1502 / 2024-09-27 20:23:09
Unconditional nutrient niches for open ocean phytoplankton taxa
Nitrate, ammonium, eukaryotic phytoplankton, Synechococcus, nitrogen isotopes
Session 3 - The nitrogen cycle towards a sustainable ocean: from microbes to global biogeochemistry
Abstract Accepted
A longstanding paradigm in biological oceanography is that nutrient supply rate affects phytoplankton taxonomy, which in turn affects the intensity of nutrient recycling in surface waters, reducing the variability of biological production across the global ocean relative to the large geographic variation in nutrient supply from below. The paradigm has frequently been framed in terms of the ratio of phytoplankton growth supported by nitrate vs. ammonium. However, the required phytoplankton sensitivities and mechanistic connections lack observational confirmation. Genomic and culture data indicate that Synechococcus, among the most abundant phytoplankton in the low and mid-latitude ocean, can use multiple nitrogen sources for growth, ranging from the nitrate supplied from the subsurface to the ammonium cycling between organisms in sunlit surface waters. However, our field data suggest stark differences in the “nutrient niches” of Synechococcus and eukaryotic phytoplankton in the nitrogen-poor subtropical ocean, with the former uniformly relying on ammonium and other regenerated nitrogen forms and the latter dominating the assimilation of nitrate.
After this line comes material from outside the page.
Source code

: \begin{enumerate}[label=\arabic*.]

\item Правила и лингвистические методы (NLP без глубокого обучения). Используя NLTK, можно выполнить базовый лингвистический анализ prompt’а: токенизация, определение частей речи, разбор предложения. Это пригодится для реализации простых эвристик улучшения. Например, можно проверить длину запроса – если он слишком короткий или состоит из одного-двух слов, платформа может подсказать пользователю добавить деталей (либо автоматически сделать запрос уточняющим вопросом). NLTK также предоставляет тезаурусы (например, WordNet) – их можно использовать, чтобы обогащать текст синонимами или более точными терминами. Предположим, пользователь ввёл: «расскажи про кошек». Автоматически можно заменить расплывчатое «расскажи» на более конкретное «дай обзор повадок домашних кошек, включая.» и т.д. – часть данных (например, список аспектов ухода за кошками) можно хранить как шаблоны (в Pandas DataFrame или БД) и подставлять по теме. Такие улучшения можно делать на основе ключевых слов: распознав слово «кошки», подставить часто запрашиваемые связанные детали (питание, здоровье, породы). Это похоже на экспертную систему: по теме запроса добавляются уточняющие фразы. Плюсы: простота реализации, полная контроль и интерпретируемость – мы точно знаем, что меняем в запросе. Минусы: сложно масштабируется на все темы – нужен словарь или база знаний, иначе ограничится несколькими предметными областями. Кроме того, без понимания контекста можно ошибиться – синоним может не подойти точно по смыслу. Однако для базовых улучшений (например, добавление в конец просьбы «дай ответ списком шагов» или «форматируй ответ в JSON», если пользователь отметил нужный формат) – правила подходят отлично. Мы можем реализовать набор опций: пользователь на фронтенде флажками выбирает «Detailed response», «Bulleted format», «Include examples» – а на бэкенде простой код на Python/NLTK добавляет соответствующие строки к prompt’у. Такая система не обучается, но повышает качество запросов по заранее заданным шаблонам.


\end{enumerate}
One interpretation for this distinction has been that the eukaryotes outcompete Synechococcus for nitrate in nitrate-deplete waters. Here, we report evidence from the wintertime Sargasso Sea and Southwest Indian Ocean as well as the summertime subpolar North Atlantic that, even under nitrate-rich conditions, nitrate is used by eukaryotic phytoplankton but not by Synechococcus. Thus, Synechococcus maintains its nutrient niche of reliance on regenerated nitrogen despite nitrate availability, indicating a lack of plasticity that runs counter to prior expectations and to the nutrient assimilation rules included in ocean biogeochemical models.